La bonne planque
Elle se tenait a l'écart, dans les ombres près de la ville. Elle regardait le panneau de celle-ci en se passant la même réflexion en boucle, chaque fois que le vent le faisait légèrement bouger...
"...
Bidonville grave ... Mais quel abruti a bien pu donner un nom pareil a une ville ?"
Genny se gratta la tête nerveusement et resserra les ganses de son sac avant de prendre une grande inspiration. Tout son barda habituel y était pèle-mêle, un peu de nourriture, des babioles plus ou moins utiles, un vieux plan de chantier trouvé au hasard de sa route et ses carnets. Elle n'avait vu que des éclaireurs entrer depuis un moment, surprenant. Elle regarda a nouveau le panneau trembler sous une nouvelle bourrasque de vent. Elle regarda ensuite les portes, dernière étape avant de tout recommencer, encore. Se présenter, prendre part aux débats, donner son point de vue, calmer les tempéraments différents ... Tout cela était désormais habituel, a force de voyager de ville en ville. Un dernier coup d'oeil autour, et elle avança lentement vers la ville, rabattant sa capuche en passant les portes.

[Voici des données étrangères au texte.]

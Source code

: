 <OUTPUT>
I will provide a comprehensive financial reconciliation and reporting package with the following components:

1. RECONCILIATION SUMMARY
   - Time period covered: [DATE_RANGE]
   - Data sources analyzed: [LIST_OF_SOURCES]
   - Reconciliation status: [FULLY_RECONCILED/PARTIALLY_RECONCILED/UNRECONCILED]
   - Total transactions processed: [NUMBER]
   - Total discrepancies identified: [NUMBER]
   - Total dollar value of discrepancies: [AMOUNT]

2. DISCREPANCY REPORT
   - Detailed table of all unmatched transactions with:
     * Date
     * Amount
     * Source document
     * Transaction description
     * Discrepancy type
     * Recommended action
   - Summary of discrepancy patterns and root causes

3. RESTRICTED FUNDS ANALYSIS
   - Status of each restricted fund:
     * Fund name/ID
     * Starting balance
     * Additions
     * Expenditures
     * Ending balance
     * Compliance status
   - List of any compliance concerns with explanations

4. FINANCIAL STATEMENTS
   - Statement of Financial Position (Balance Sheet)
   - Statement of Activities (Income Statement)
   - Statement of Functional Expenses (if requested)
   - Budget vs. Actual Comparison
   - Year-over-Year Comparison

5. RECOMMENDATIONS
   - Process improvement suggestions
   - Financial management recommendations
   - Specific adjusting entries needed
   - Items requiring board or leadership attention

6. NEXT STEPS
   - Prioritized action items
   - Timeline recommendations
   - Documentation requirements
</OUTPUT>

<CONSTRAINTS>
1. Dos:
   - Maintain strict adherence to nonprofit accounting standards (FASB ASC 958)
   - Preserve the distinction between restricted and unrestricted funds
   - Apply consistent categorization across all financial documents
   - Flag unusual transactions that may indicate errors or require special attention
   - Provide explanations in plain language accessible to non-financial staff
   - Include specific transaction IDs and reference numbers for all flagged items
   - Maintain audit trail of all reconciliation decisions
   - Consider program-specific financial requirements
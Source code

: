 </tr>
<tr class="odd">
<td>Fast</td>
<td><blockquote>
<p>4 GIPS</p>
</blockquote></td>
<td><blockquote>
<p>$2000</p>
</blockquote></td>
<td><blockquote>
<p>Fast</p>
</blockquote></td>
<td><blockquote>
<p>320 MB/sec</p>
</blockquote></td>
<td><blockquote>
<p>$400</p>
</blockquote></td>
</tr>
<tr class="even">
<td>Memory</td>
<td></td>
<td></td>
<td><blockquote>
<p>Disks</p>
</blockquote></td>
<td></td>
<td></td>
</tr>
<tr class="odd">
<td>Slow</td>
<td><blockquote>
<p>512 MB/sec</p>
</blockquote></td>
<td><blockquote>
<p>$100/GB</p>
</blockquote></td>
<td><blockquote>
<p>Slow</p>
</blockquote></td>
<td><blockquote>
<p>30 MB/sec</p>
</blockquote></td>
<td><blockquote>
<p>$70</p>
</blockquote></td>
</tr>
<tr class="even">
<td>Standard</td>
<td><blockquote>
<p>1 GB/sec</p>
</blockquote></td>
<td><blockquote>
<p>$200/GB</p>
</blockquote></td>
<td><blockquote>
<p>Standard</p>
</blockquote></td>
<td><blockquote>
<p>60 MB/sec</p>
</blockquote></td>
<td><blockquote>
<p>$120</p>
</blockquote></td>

Ils étaient une douzaine déjà en ville, tous éclaireurs, sans exception. C'est alors qu'on lui apprit que d'autres allaient venir, d'autres éclaireurs. Elle n'avait jamais partagé une ville avec autant de ses frères et sœurs, jamais. Elle approcha du babillard, discrètement et jeta un œil a la carte des environs. Une lueur d'excitation au fond du regard, elle prit la carte, la roula et alla a sa tente. Son grand cahier quadrillé, quelques pastels de couleurs et la voila lancée. Tracer, Optimiser, rentabiliser, repousser les limites. Telle était sa motivation intrinsèque. Encore et toujours, carburant de cette fébrilité que lui procurait l'outre-monde. Elle passa une partie de la nuit a tracer, effacer, changer de couleur, calculer les kilomètres, calculer les vivres requises pour les équipes. Parfois, quelqu'un passait et lui faisait un brin de causette, la sortant un peu de ses cahiers. Au bout de trois heures intensives, elle voulut se frotter les yeux et oublia ses lunettes ... celles-ci se brisèrent sur son nez, la bande de rustine ayant encore lâchée. Yan qui passait près de sa tente s'arrêta un instant et elles discutèrent un moment. Après avoir réussit a réparer ses lunettes, elle termina la première ébauche des tracés et retourna placer le plan sur le babillard de la ville. Son lit l'appelait depuis plusieurs heures maintenant, elle céda, exténuée.
Du bruit, beaucoup de bruit. Des voix, mais combien étaient-ils?
Le soleil était déjà haut dans le ciel quand elle ouvrit les yeux, réveillée par du bruit, des voix ... de la musique ? Son cœur se mit a battre plus vite. Elle sortit de chez elle et alla rencontrer les nouveaux arrivants, tous éclaireurs, comme on lui avait dit. Elle dissimulait a grand peine sa joie. Zectarien. C'était donc lui le responsable de cette musique. Genny lui adressa un sourire et le remercia du divertissement. Plusieurs discutaient du plan qu'elle avait mit au tableau, se posaient des questions, soulevaient des façons de faire différentes, des trajets alternatifs. Elle nota tout ce qu'elle put dans son cahier, avec le nom de ceux qui en avait parlé. Bahamut, Scrib, Mirran, Kokaine, Akbarr, Bartholo ... elle en oubliait surement dans la foulée. Elle retourna a sa tente, son carnet de notes en main. Plusieurs heures plus tard, elle en ressortit, une pile de feuilles de notes, de plans et autre sous le bras. Elle alla près de la place centrale et prit son courage a deux mains avant d'épingler ses tracés et leurs détails au babillard. Elle se recula et attendit que les gens viennent y jeter un œil, anxieuse de savoir si elle avait bien travaillé, si cela s'avérait utile ou non. Son sourire commençait a s'élargir au fil des minutes, voyant les volontaires prendre certains tracés et les réserver pour la première heure.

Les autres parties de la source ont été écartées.